◆ Supplied data ◆
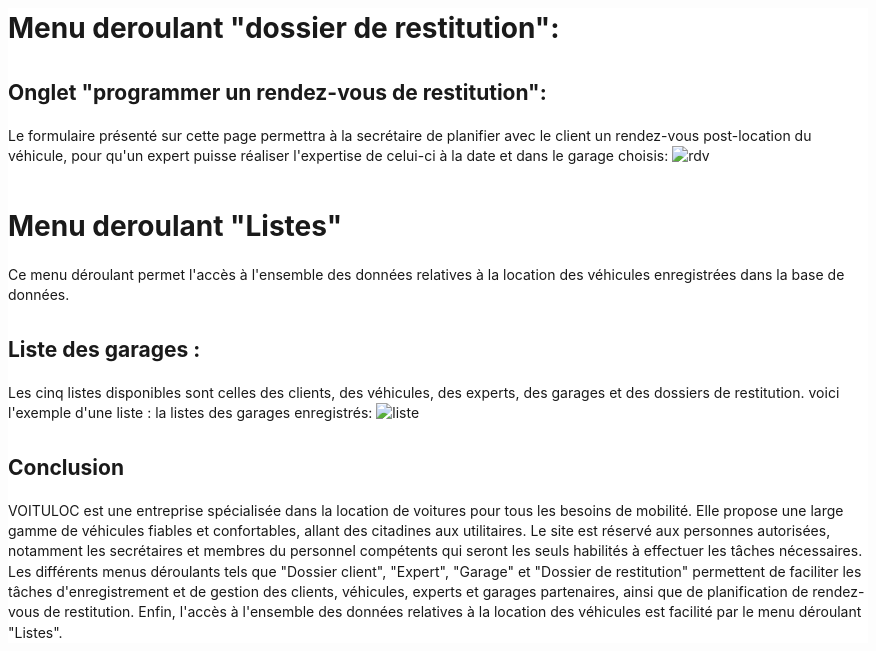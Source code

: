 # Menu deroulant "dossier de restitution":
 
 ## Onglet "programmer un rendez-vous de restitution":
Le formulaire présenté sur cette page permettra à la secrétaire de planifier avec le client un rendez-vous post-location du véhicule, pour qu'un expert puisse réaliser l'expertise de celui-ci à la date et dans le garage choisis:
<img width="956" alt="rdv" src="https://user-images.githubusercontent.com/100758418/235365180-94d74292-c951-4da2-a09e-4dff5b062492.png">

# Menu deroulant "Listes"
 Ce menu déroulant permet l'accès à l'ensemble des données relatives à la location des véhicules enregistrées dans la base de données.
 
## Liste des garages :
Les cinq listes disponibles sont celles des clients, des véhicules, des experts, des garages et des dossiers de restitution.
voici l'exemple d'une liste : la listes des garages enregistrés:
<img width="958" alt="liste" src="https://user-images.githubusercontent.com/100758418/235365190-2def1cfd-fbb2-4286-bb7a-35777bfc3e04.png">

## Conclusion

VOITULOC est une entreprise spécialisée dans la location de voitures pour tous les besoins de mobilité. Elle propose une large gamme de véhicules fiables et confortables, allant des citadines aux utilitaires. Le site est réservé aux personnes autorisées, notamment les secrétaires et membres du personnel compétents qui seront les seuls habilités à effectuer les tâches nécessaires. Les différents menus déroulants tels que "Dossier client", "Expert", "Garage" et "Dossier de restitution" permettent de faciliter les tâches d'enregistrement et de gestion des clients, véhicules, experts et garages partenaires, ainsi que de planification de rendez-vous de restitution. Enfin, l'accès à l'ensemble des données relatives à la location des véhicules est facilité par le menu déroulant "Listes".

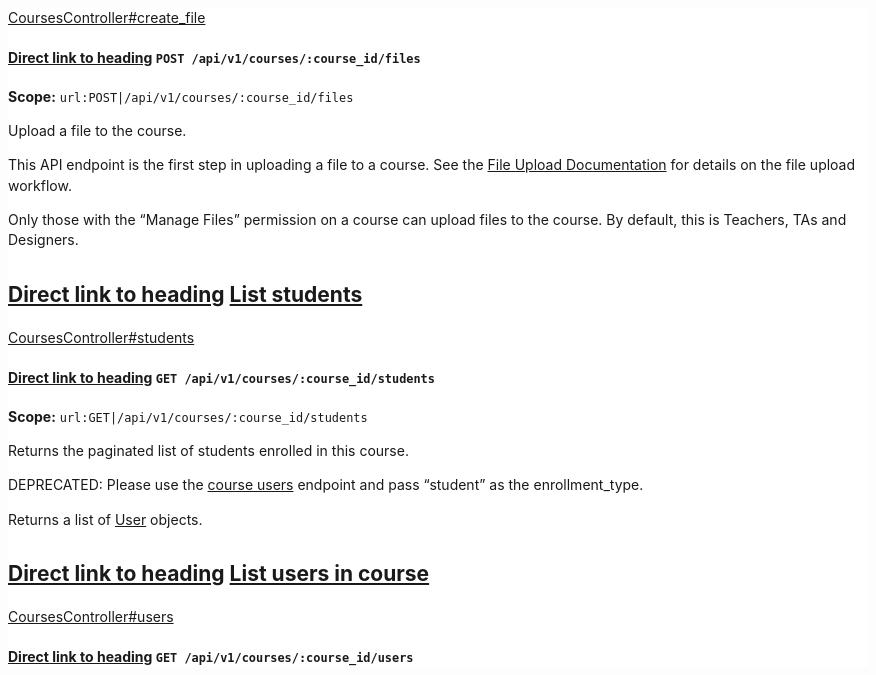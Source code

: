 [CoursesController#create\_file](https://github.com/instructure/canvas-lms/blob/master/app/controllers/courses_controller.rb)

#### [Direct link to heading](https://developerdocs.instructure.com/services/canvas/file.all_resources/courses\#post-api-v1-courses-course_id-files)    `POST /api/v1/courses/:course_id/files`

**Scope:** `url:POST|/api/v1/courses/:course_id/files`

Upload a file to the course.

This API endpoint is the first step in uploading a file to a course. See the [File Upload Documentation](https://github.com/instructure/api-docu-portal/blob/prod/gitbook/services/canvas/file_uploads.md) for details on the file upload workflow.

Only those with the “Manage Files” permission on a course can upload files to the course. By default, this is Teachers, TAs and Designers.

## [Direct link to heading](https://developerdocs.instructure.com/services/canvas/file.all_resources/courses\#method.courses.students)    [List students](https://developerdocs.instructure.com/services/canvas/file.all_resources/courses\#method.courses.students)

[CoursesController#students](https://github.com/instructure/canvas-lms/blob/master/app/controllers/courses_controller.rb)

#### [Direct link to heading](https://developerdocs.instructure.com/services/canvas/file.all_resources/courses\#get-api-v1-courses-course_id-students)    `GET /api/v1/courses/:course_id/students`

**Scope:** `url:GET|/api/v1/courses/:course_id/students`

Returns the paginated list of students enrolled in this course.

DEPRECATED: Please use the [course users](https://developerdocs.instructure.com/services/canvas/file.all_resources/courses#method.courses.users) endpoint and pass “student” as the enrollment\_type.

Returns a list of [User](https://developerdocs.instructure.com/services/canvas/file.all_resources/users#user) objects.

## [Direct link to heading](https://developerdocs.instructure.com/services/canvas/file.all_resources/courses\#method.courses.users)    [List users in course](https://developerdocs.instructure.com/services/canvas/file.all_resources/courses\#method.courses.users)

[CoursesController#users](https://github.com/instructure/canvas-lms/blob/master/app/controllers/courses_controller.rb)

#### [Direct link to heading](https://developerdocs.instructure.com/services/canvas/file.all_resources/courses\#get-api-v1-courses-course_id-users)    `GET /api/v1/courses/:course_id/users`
---
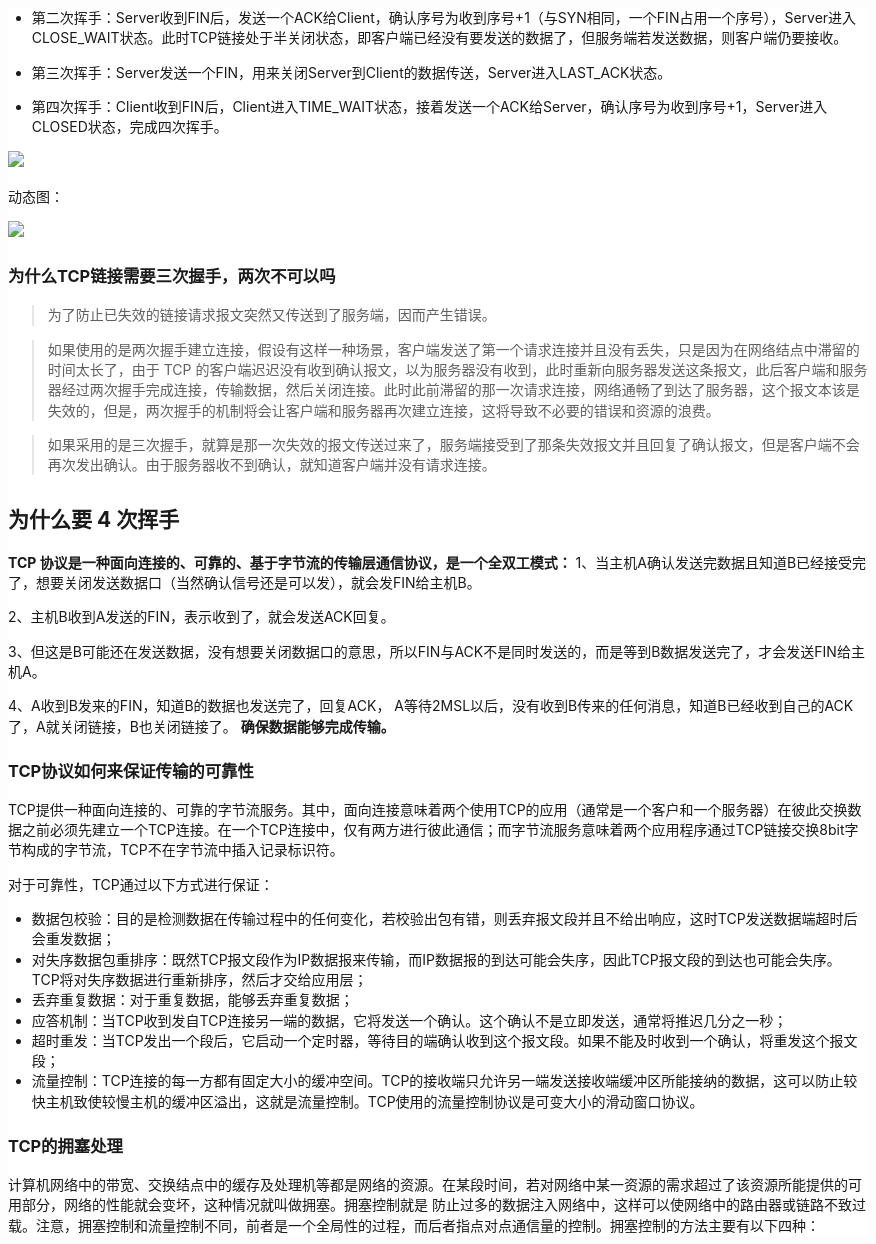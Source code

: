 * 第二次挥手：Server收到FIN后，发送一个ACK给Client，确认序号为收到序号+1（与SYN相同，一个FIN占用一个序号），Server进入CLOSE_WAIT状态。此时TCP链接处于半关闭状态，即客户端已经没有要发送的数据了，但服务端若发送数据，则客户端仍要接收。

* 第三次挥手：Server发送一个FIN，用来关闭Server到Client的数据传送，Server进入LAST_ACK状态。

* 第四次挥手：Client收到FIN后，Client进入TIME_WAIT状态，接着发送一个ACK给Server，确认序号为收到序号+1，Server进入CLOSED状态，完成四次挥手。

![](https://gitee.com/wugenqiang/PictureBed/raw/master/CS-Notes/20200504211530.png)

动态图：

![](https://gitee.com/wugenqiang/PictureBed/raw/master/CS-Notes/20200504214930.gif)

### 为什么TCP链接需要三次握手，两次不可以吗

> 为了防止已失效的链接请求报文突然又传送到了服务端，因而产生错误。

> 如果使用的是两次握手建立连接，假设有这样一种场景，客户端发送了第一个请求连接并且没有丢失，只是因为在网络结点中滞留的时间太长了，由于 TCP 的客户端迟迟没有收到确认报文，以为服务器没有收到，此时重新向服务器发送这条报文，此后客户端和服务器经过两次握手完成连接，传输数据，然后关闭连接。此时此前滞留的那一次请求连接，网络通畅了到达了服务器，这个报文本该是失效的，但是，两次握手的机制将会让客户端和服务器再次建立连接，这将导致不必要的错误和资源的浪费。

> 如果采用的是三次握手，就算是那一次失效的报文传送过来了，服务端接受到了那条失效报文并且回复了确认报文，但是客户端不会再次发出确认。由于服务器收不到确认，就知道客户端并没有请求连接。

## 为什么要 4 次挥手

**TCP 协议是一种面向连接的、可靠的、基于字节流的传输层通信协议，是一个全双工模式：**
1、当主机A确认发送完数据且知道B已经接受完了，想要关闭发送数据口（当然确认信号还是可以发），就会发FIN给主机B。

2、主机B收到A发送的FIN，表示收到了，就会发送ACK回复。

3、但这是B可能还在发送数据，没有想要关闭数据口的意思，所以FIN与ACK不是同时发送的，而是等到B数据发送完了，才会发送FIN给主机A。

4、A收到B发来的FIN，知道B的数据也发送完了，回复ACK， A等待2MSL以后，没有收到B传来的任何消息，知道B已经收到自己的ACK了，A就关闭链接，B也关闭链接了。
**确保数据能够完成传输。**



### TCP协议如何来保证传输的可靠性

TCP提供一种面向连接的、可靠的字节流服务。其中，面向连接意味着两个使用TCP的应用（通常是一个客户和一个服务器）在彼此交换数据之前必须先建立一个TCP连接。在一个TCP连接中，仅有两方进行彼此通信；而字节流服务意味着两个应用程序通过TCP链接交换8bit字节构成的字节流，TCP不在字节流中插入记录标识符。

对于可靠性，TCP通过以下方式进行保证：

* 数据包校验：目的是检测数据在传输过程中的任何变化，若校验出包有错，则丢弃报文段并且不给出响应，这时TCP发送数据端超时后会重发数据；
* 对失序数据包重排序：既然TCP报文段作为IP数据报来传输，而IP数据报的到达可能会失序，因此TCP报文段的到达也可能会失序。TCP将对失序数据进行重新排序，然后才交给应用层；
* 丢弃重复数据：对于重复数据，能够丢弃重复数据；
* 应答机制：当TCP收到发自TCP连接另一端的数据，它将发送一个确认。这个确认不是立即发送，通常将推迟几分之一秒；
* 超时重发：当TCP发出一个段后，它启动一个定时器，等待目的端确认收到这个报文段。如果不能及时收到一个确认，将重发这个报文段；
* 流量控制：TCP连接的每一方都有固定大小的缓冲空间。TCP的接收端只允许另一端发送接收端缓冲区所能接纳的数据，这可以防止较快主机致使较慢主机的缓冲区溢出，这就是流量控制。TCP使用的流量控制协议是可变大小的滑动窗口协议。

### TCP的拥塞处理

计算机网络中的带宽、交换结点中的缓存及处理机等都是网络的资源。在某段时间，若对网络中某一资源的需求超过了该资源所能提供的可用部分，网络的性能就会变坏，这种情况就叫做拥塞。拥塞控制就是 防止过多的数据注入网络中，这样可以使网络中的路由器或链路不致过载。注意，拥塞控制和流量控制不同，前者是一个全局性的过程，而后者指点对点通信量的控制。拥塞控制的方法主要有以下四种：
--
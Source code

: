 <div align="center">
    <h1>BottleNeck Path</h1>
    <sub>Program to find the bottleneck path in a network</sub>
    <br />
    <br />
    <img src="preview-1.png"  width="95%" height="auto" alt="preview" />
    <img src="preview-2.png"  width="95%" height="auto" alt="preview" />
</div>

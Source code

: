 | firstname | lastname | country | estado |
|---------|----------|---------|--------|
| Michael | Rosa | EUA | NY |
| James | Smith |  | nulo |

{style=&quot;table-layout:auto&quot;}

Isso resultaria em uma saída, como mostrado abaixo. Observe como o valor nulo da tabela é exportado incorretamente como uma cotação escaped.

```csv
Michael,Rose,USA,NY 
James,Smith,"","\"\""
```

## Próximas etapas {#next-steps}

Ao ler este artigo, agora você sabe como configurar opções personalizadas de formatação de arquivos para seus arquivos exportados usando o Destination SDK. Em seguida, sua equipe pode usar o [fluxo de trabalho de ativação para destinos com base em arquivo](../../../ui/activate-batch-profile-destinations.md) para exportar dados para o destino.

◆ Instructions for the task ◆
Begin with the line above that has "country | estado |" and continue through the line that has "Ao ler este", setting each one down exactly. Stop there.

◆ Exercise response ◆
: | firstname | lastname | country | estado |
|---------|----------|---------|--------|
| Michael | Rosa | EUA | NY |
| James | Smith |  | nulo |

{style=&quot;table-layout:auto&quot;}

Isso resultaria em uma saída, como mostrado abaixo. Observe como o valor nulo da tabela é exportado incorretamente como uma cotação escaped.

```csv
Michael,Rose,USA,NY 
James,Smith,"","\"\""
```

## Próximas etapas {#next-steps}

Ao ler este artigo, agora você sabe como configurar opções personalizadas de formatação de arquivos para seus arquivos exportados usando o Destination SDK. Em seguida, sua equipe pode usar o [fluxo de trabalho de ativação para destinos com base em arquivo](../../../ui/activate-batch-profile-destinations.md) para exportar dados para o destino.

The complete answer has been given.